▶ _How to complete this task_:
The records that follow are to be given again exactly. Do not carry over any image.

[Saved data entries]
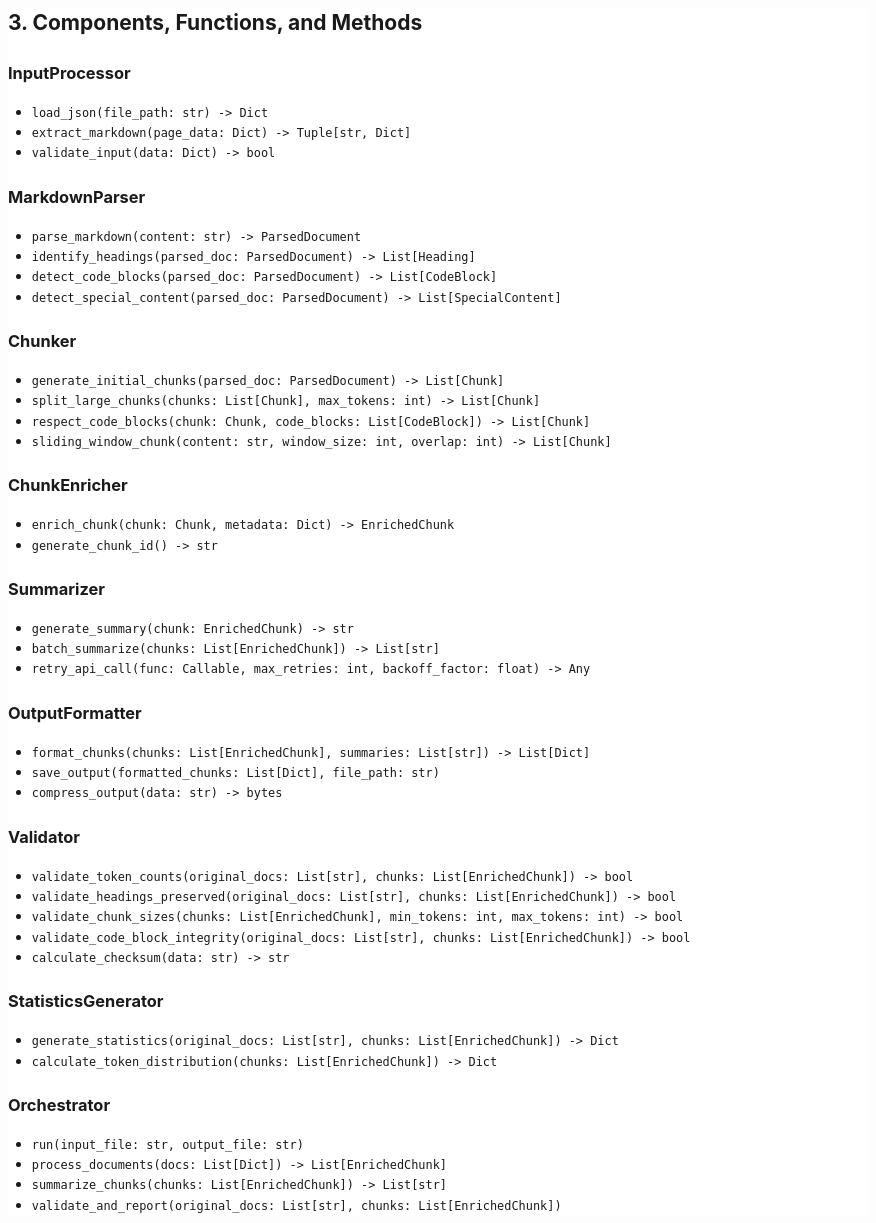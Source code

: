 ## 3. Components, Functions, and Methods

### InputProcessor
- `load_json(file_path: str) -> Dict`
- `extract_markdown(page_data: Dict) -> Tuple[str, Dict]`
- `validate_input(data: Dict) -> bool`

### MarkdownParser
- `parse_markdown(content: str) -> ParsedDocument`
- `identify_headings(parsed_doc: ParsedDocument) -> List[Heading]`
- `detect_code_blocks(parsed_doc: ParsedDocument) -> List[CodeBlock]`
- `detect_special_content(parsed_doc: ParsedDocument) -> List[SpecialContent]`

### Chunker
- `generate_initial_chunks(parsed_doc: ParsedDocument) -> List[Chunk]`
- `split_large_chunks(chunks: List[Chunk], max_tokens: int) -> List[Chunk]`
- `respect_code_blocks(chunk: Chunk, code_blocks: List[CodeBlock]) -> List[Chunk]`
- `sliding_window_chunk(content: str, window_size: int, overlap: int) -> List[Chunk]`

### ChunkEnricher
- `enrich_chunk(chunk: Chunk, metadata: Dict) -> EnrichedChunk`
- `generate_chunk_id() -> str`

### Summarizer
- `generate_summary(chunk: EnrichedChunk) -> str`
- `batch_summarize(chunks: List[EnrichedChunk]) -> List[str]`
- `retry_api_call(func: Callable, max_retries: int, backoff_factor: float) -> Any`

### OutputFormatter
- `format_chunks(chunks: List[EnrichedChunk], summaries: List[str]) -> List[Dict]`
- `save_output(formatted_chunks: List[Dict], file_path: str)`
- `compress_output(data: str) -> bytes`

### Validator
- `validate_token_counts(original_docs: List[str], chunks: List[EnrichedChunk]) -> bool`
- `validate_headings_preserved(original_docs: List[str], chunks: List[EnrichedChunk]) -> bool`
- `validate_chunk_sizes(chunks: List[EnrichedChunk], min_tokens: int, max_tokens: int) -> bool`
- `validate_code_block_integrity(original_docs: List[str], chunks: List[EnrichedChunk]) -> bool`
- `calculate_checksum(data: str) -> str`

### StatisticsGenerator
- `generate_statistics(original_docs: List[str], chunks: List[EnrichedChunk]) -> Dict`
- `calculate_token_distribution(chunks: List[EnrichedChunk]) -> Dict`

### Orchestrator
- `run(input_file: str, output_file: str)`
- `process_documents(docs: List[Dict]) -> List[EnrichedChunk]`
- `summarize_chunks(chunks: List[EnrichedChunk]) -> List[str]`
- `validate_and_report(original_docs: List[str], chunks: List[EnrichedChunk])`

▶ _Response below_:
Source code

: ## 3. Components, Functions, and Methods

### InputProcessor
- `load_json(file_path: str) -> Dict`
- `extract_markdown(page_data: Dict) -> Tuple[str, Dict]`
- `validate_input(data: Dict) -> bool`

### MarkdownParser
- `parse_markdown(content: str) -> ParsedDocument`
- `identify_headings(parsed_doc: ParsedDocument) -> List[Heading]`
- `detect_code_blocks(parsed_doc: ParsedDocument) -> List[CodeBlock]`
- `detect_special_content(parsed_doc: ParsedDocument) -> List[SpecialContent]`

### Chunker
- `generate_initial_chunks(parsed_doc: ParsedDocument) -> List[Chunk]`
- `split_large_chunks(chunks: List[Chunk], max_tokens: int) -> List[Chunk]`
- `respect_code_blocks(chunk: Chunk, code_blocks: List[CodeBlock]) -> List[Chunk]`
- `sliding_window_chunk(content: str, window_size: int, overlap: int) -> List[Chunk]`

### ChunkEnricher
- `enrich_chunk(chunk: Chunk, metadata: Dict) -> EnrichedChunk`
- `generate_chunk_id() -> str`

### Summarizer
- `generate_summary(chunk: EnrichedChunk) -> str`
- `batch_summarize(chunks: List[EnrichedChunk]) -> List[str]`
- `retry_api_call(func: Callable, max_retries: int, backoff_factor: float) -> Any`

### OutputFormatter
- `format_chunks(chunks: List[EnrichedChunk], summaries: List[str]) -> List[Dict]`
- `save_output(formatted_chunks: List[Dict], file_path: str)`
- `compress_output(data: str) -> bytes`

### Validator
- `validate_token_counts(original_docs: List[str], chunks: List[EnrichedChunk]) -> bool`
- `validate_headings_preserved(original_docs: List[str], chunks: List[EnrichedChunk]) -> bool`
- `validate_chunk_sizes(chunks: List[EnrichedChunk], min_tokens: int, max_tokens: int) -> bool`
- `validate_code_block_integrity(original_docs: List[str], chunks: List[EnrichedChunk]) -> bool`
- `calculate_checksum(data: str) -> str`

### StatisticsGenerator
- `generate_statistics(original_docs: List[str], chunks: List[EnrichedChunk]) -> Dict`
- `calculate_token_distribution(chunks: List[EnrichedChunk]) -> Dict`

### Orchestrator
- `run(input_file: str, output_file: str)`
- `process_documents(docs: List[Dict]) -> List[EnrichedChunk]`
- `summarize_chunks(chunks: List[EnrichedChunk]) -> List[str]`
- `validate_and_report(original_docs: List[str], chunks: List[EnrichedChunk])`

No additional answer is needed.